Com um aparato bem mais modesto, artistas de agora fizeram o que era de rotina para o General Picasso em meados do século passado. Destacado personagem do meu livro “Maria Batalhão – Memórias Póstumas de uma cafetina”, naqueles tempos ninguém vendia mais quadros em Curitiba do que o General Picasso. Aduladores e oportunistas de prontidão faziam fila para comprar a metro as paisagens do pintor fardado. O generalato para ele era um bico, ganhava mais com o pincel do que com a espada. Ninguém mais pintava tantas paisagens a óleo sobre tela do que aquele soldado que, ao invés da espada, fez a carreira com o pincel e a brocha. “Brocha, principalmente”, diziam os fofoqueiros.

Se existia uma coisa que o General Picasso respeitava era a sua rotina de artista. Nos dias de folga, com a tarde livre, ia pintar paisagens. Os ipês amarelos da Praça Tiradentes eram os seus preferidos, com a Catedral ao fundo.
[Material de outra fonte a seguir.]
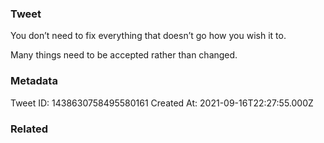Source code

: ### Tweet
You don’t need to fix everything that doesn’t go how you wish it to.

Many things need to be accepted rather than changed.

### Metadata
Tweet ID: 1438630758495580161
Created At: 2021-09-16T22:27:55.000Z

### Related

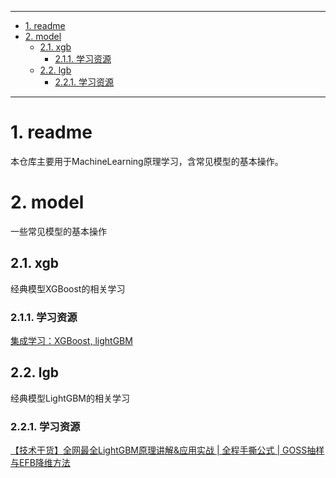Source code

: ***

- [1. readme](#1-readme)
- [2. model](#2-model)
  - [2.1. xgb](#21-xgb)
    - [2.1.1. 学习资源](#211-学习资源)
  - [2.2. lgb](#22-lgb)
    - [2.2.1. 学习资源](#221-学习资源)



***
# 1. readme
本仓库主要用于MachineLearning原理学习，含常见模型的基本操作。
# 2. model
一些常见模型的基本操作
## 2.1. xgb
经典模型XGBoost的相关学习


### 2.1.1. 学习资源
[集成学习：XGBoost, lightGBM]

[集成学习：XGBoost, lightGBM]: https://www.bilibili.com/video/BV1Ca4y1t7DS?p=1&vd_source=e57aba6dc04a960e183574118dbe8322

## 2.2. lgb
经典模型LightGBM的相关学习
### 2.2.1. 学习资源

[【技术干货】全网最全LightGBM原理讲解&应用实战 | 全程手撕公式 | GOSS抽样与EFB降维方法]


[【技术干货】全网最全LightGBM原理讲解&应用实战 | 全程手撕公式 | GOSS抽样与EFB降维方法]: https://www.bilibili.com/video/BV13h4y147GK?p=1&vd_source=e57aba6dc04a960e183574118dbe8322



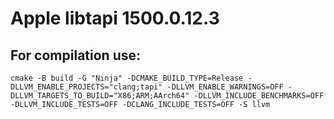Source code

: # Apple libtapi 1500.0.12.3

## For compilation use:
    cmake -B build -G "Ninja" -DCMAKE_BUILD_TYPE=Release -DLLVM_ENABLE_PROJECTS="clang;tapi" -DLLVM_ENABLE_WARNINGS=OFF -DLLVM_TARGETS_TO_BUILD="X86;ARM;AArch64" -DLLVM_INCLUDE_BENCHMARKS=OFF -DLLVM_INCLUDE_TESTS=OFF -DCLANG_INCLUDE_TESTS=OFF -S llvm

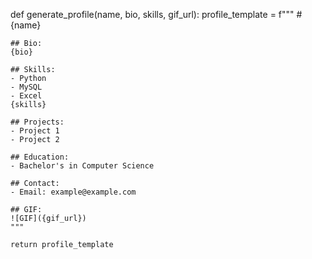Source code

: def generate_profile(name, bio, skills, gif_url):
    profile_template = f"""
    # {name}
    
    ## Bio:
    {bio}
    
    ## Skills:
    - Python
    - MySQL
    - Excel
    {skills}
    
    ## Projects:
    - Project 1
    - Project 2
    
    ## Education:
    - Bachelor's in Computer Science
    
    ## Contact:
    - Email: example@example.com
    
    ## GIF:
    ![GIF]({gif_url})
    """

    return profile_template
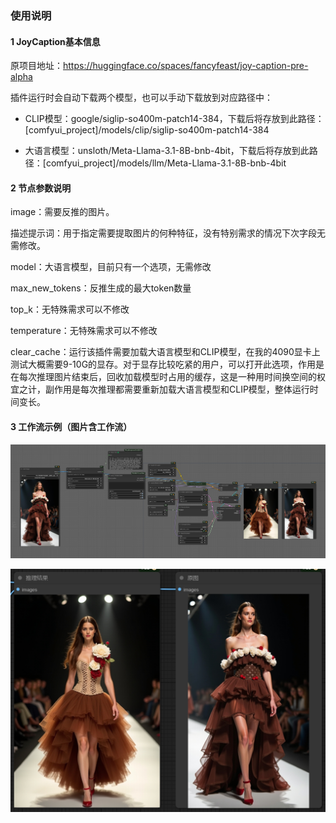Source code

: ### 使用说明
#### 1 JoyCaption基本信息
原项目地址：https://huggingface.co/spaces/fancyfeast/joy-caption-pre-alpha

插件运行时会自动下载两个模型，也可以手动下载放到对应路径中：

- CLIP模型：google/siglip-so400m-patch14-384，下载后将存放到此路径：[comfyui_project]/models/clip/siglip-so400m-patch14-384

- 大语言模型：unsloth/Meta-Llama-3.1-8B-bnb-4bit，下载后将存放到此路径：[comfyui_project]/models/llm/Meta-Llama-3.1-8B-bnb-4bit

#### 2 节点参数说明

image：需要反推的图片。

描述提示词：用于指定需要提取图片的何种特征，没有特别需求的情况下次字段无需修改。

model：大语言模型，目前只有一个选项，无需修改

max_new_tokens：反推生成的最大token数量

top_k：无特殊需求可以不修改

temperature：无特殊需求可以不修改

clear_cache：运行该插件需要加载大语言模型和CLIP模型，在我的4090显卡上测试大概需要9-10G的显存。对于显存比较吃紧的用户，可以打开此选项，作用是在每次推理图片结束后，回收加载模型时占用的缓存，这是一种用时间换空间的权宜之计，副作用是每次推理都需要重新加载大语言模型和CLIP模型，整体运行时间变长。

#### 3 工作流示例（图片含工作流）

![alt text](images/joycaption.png)


![alt text](images/joycaption-2.png)
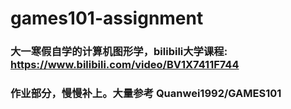 # games101-assignment
### 大一寒假自学的计算机图形学，bilibili大学课程: https://www.bilibili.com/video/BV1X7411F744 
### 作业部分，慢慢补上。大量参考 Quanwei1992/GAMES101 
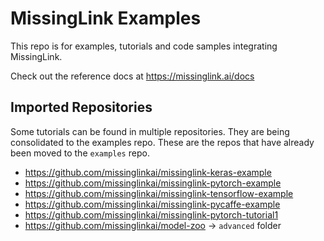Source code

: # MissingLink Examples

This repo is for examples, tutorials and code samples integrating MissingLink.

Check out the reference docs at https://missinglink.ai/docs

## Imported Repositories

Some tutorials can be found in multiple repositories. They are being consolidated to the examples repo. These are the repos that have already been moved to the `examples` repo.

* https://github.com/missinglinkai/missinglink-keras-example
* https://github.com/missinglinkai/missinglink-pytorch-example
* https://github.com/missinglinkai/missinglink-tensorflow-example
* https://github.com/missinglinkai/missinglink-pycaffe-example
* https://github.com/missinglinkai/missinglink-pytorch-tutorial1
* https://github.com/missinglinkai/model-zoo -> `advanced` folder

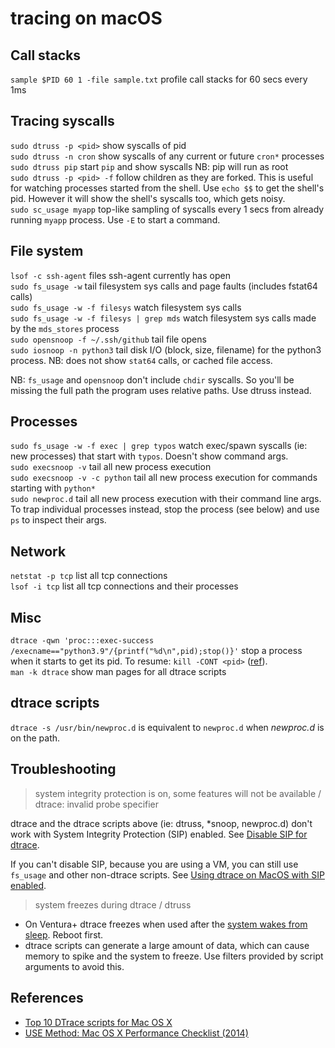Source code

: # tracing on macOS

## Call stacks

`sample $PID 60 1 -file sample.txt` profile call stacks for 60 secs every 1ms

## Tracing syscalls

`sudo dtruss -p <pid>` show syscalls of pid  
`sudo dtruss -n cron` show syscalls of any current or future `cron*` processes  
`sudo dtruss pip` start `pip` and show syscalls NB: pip will run as root  
`sudo dtruss -p <pid> -f` follow children as they are forked. This is useful for watching processes started from the shell. Use `echo $$` to get the shell's pid. However it will show the shell's syscalls too, which gets noisy.  
`sudo sc_usage myapp` top-like sampling of syscalls every 1 secs from already running `myapp` process. Use `-E` to start a command.

## File system

`lsof -c ssh-agent` files ssh-agent currently has open  
`sudo fs_usage -w` tail filesystem sys calls and page faults (includes fstat64 calls)  
`sudo fs_usage -w -f filesys` watch filesystem sys calls  
`sudo fs_usage -w -f filesys | grep mds` watch filesystem sys calls made by the `mds_stores` process  
`sudo opensnoop -f ~/.ssh/github` tail file opens  
`sudo iosnoop -n python3` tail disk I/O (block, size, filename) for the python3 process. NB: does not show `stat64` calls, or cached file access.

NB: `fs_usage` and `opensnoop` don't include `chdir` syscalls. So you'll be missing the full path the program uses relative paths. Use dtruss instead.

## Processes

`sudo fs_usage -w -f exec | grep typos` watch exec/spawn syscalls (ie: new processes) that start with `typos`. Doesn't show command args.  
`sudo execsnoop -v` tail all new process execution  
`sudo execsnoop -v -c python` tail all new process execution for commands starting with `python*`  
`sudo newproc.d` tail all new process execution with their command line args. To trap individual processes instead, stop the process (see below) and use `ps` to inspect their args.

## Network

`netstat -p tcp` list all tcp connections  
`lsof -i tcp` list all tcp connections and their processes

## Misc

`dtrace -qwn 'proc:::exec-success /execname=="python3.9"/{printf("%d\n",pid);stop()}'` stop a process when it starts to get its pid. To resume: `kill -CONT <pid>` ([ref](https://stackoverflow.com/a/22029929/149412)).  
`man -k dtrace` show man pages for all dtrace scripts

## dtrace scripts

`dtrace -s /usr/bin/newproc.d` is equivalent to `newproc.d` when _newproc.d_ is on the path.

## Troubleshooting

> system integrity protection is on, some features will not be available / dtrace: invalid probe specifier

dtrace and the dtrace scripts above (ie: dtruss, \*snoop, newproc.d) don't work with System Integrity Protection (SIP) enabled. See [Disable SIP for dtrace](macos-sip.md#disable-sip-for-dtrace).

If you can't disable SIP, because you are using a VM, you can still use `fs_usage` and other non-dtrace scripts. See [Using dtrace on MacOS with SIP enabled](https://poweruser.blog/using-dtrace-with-sip-enabled-3826a352e64b).

> system freezes during dtrace / dtruss

- On Ventura+ dtrace freezes when used after the [system wakes from sleep](https://developer.apple.com/forums/thread/735939?answerId=762622022#762622022). Reboot first.
- dtrace scripts can generate a large amount of data, which can cause memory to spike and the system to freeze. Use filters provided by script arguments to avoid this.

## References

- [Top 10 DTrace scripts for Mac OS X](http://dtrace.org/blogs/brendan/2011/10/10/top-10-dtrace-scripts-for-mac-os-x/)
- [USE Method: Mac OS X Performance Checklist (2014)](https://www.brendangregg.com/USEmethod/use-macosx.html)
Toda quarta-feira o espetáculo era o mesmo. Nas tardes de pintar os ipês, a viatura do Quartel General estacionava em frente à Catedral, sob as vistas do arcebispo. Enquanto os soldados da PE (Polícia do Exército) fortemente armados faziam o reconhecimento do terreno, quatro recrutas transportavam cadeiras, mesas, guarda-sol e uma bem fornida cesta de piquenique. Todo o material de pintura, do cavalete aos panos de limpar os pincéis, tintas em profusão, telas dos mais variados tamanhos e formatos, quando tudo estava a postos para o trabalho o general descia do jipe do comando e se dirigia para o centro da Praça Tiradentes, ombro a ombro com o seu ajudante de ordens.

General Picasso demorava quase uma hora para começar propriamente a pintura, levando-se em conta ainda as interrupções para as fotografias da imprensa, mas na hora do chá ele assinava a obra e mandava a tropa recolher o piquenique.

Muitos daqueles ipês amarelos do general estão escondidos em respeitáveis porões da mais alta nomenclatura paranaense. Outros ipês tiveram mais sorte, ainda ornam as salas de visitas.